Segment Start: RECORD EXTRACTS

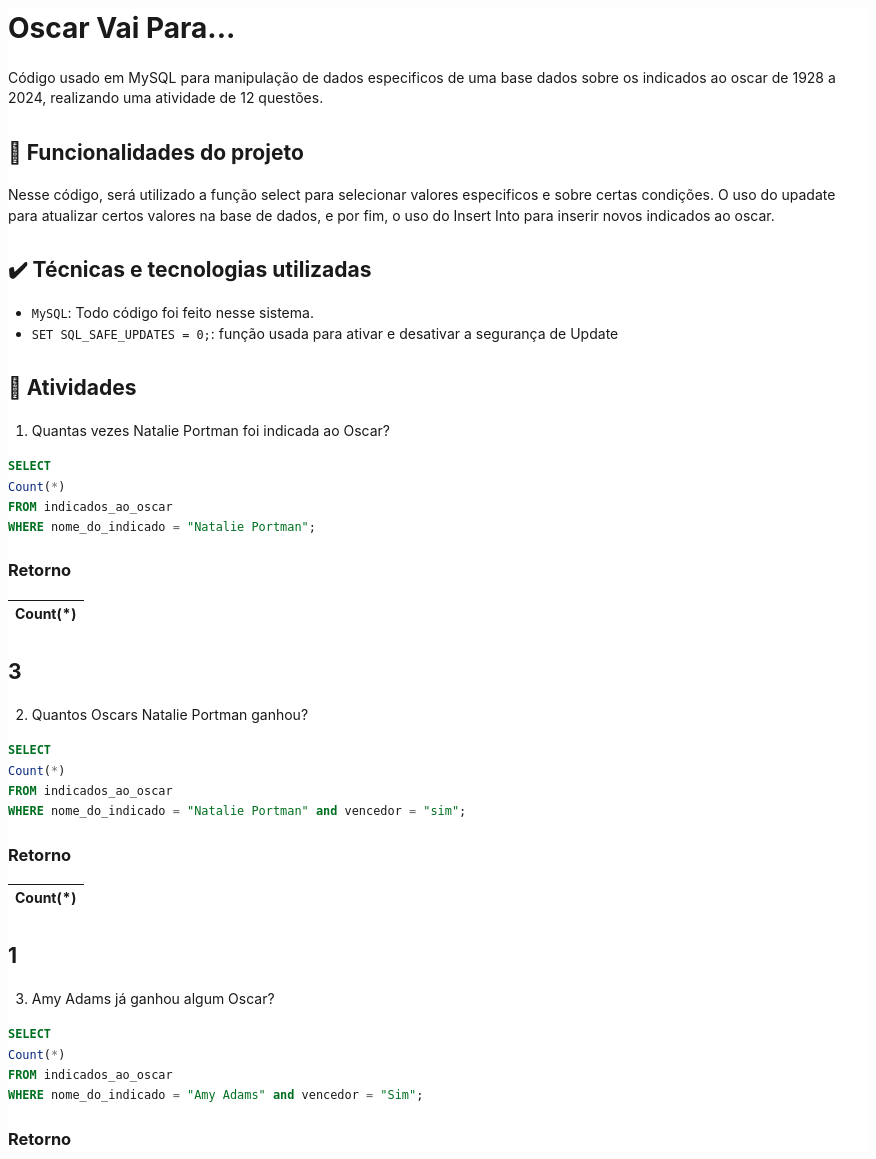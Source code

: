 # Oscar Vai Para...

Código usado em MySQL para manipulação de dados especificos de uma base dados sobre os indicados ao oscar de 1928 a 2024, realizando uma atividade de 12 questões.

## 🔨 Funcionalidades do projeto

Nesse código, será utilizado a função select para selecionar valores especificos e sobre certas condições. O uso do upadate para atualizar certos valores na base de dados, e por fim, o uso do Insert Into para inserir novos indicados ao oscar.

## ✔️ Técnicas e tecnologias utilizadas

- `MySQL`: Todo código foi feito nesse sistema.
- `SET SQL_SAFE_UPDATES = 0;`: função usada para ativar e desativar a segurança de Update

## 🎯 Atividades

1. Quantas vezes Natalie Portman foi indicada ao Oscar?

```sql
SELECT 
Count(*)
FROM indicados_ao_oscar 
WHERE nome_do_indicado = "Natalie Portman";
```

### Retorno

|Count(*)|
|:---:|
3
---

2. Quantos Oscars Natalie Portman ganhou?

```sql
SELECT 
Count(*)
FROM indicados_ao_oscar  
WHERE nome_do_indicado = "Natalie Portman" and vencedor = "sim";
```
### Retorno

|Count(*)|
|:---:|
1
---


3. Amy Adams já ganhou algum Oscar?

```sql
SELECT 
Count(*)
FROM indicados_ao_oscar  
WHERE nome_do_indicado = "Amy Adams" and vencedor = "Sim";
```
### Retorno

Segment End: RECORD EXTRACTS
Segment Start: RECORD EXTRACTS

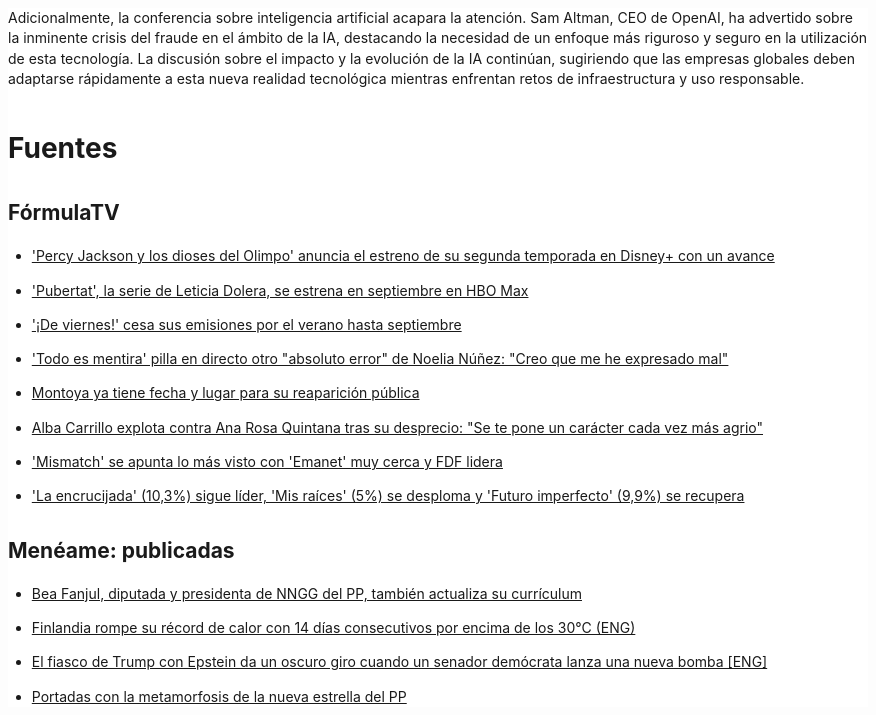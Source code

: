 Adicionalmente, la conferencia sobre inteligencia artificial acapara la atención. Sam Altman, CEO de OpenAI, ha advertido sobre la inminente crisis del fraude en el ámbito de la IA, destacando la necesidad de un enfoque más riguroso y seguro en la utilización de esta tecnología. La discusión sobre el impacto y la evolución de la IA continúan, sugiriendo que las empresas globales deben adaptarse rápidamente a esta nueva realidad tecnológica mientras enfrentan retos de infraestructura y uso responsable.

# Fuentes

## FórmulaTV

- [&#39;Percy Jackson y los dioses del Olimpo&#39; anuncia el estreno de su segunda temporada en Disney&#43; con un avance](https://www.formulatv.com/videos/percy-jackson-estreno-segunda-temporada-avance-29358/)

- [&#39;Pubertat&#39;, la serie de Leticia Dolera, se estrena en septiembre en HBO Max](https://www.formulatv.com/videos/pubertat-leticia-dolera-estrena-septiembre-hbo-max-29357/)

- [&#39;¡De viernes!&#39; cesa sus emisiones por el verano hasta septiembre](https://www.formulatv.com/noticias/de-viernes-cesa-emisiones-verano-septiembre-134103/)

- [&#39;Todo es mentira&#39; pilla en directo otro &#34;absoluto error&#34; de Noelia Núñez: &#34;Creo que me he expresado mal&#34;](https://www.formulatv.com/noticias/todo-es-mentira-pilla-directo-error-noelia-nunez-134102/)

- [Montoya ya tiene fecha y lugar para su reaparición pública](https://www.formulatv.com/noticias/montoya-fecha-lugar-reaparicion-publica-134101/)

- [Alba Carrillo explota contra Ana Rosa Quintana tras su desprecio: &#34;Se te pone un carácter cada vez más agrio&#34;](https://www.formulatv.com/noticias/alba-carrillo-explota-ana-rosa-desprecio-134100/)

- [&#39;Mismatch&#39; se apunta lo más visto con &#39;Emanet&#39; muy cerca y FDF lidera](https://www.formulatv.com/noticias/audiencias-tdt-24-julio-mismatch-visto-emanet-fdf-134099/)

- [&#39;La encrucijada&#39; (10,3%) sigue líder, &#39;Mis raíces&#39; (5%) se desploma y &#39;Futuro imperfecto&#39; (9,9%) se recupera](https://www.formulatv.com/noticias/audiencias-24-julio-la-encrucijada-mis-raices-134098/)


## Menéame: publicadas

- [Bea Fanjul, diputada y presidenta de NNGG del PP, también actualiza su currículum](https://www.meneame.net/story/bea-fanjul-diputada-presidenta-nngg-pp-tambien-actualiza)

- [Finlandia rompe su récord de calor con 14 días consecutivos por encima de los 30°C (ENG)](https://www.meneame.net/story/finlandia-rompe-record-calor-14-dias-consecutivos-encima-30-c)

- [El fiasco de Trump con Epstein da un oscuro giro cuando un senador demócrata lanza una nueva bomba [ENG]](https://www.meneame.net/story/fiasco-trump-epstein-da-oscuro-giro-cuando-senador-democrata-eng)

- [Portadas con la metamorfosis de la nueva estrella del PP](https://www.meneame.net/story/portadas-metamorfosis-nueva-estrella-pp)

Segment End: RECORD EXTRACTS

__PROBLEM STATEMENT__: Only those lines of the entries above that run from the line containing "- [El fiasco" to the line containing "- [Portadas con", both included, should be transcribed exactly.

__EXPECTED OUTPUT__:
- [El fiasco de Trump con Epstein da un oscuro giro cuando un senador demócrata lanza una nueva bomba [ENG]](https://www.meneame.net/story/fiasco-trump-epstein-da-oscuro-giro-cuando-senador-democrata-eng)

- [Portadas con la metamorfosis de la nueva estrella del PP](https://www.meneame.net/story/portadas-metamorfosis-nueva-estrella-pp)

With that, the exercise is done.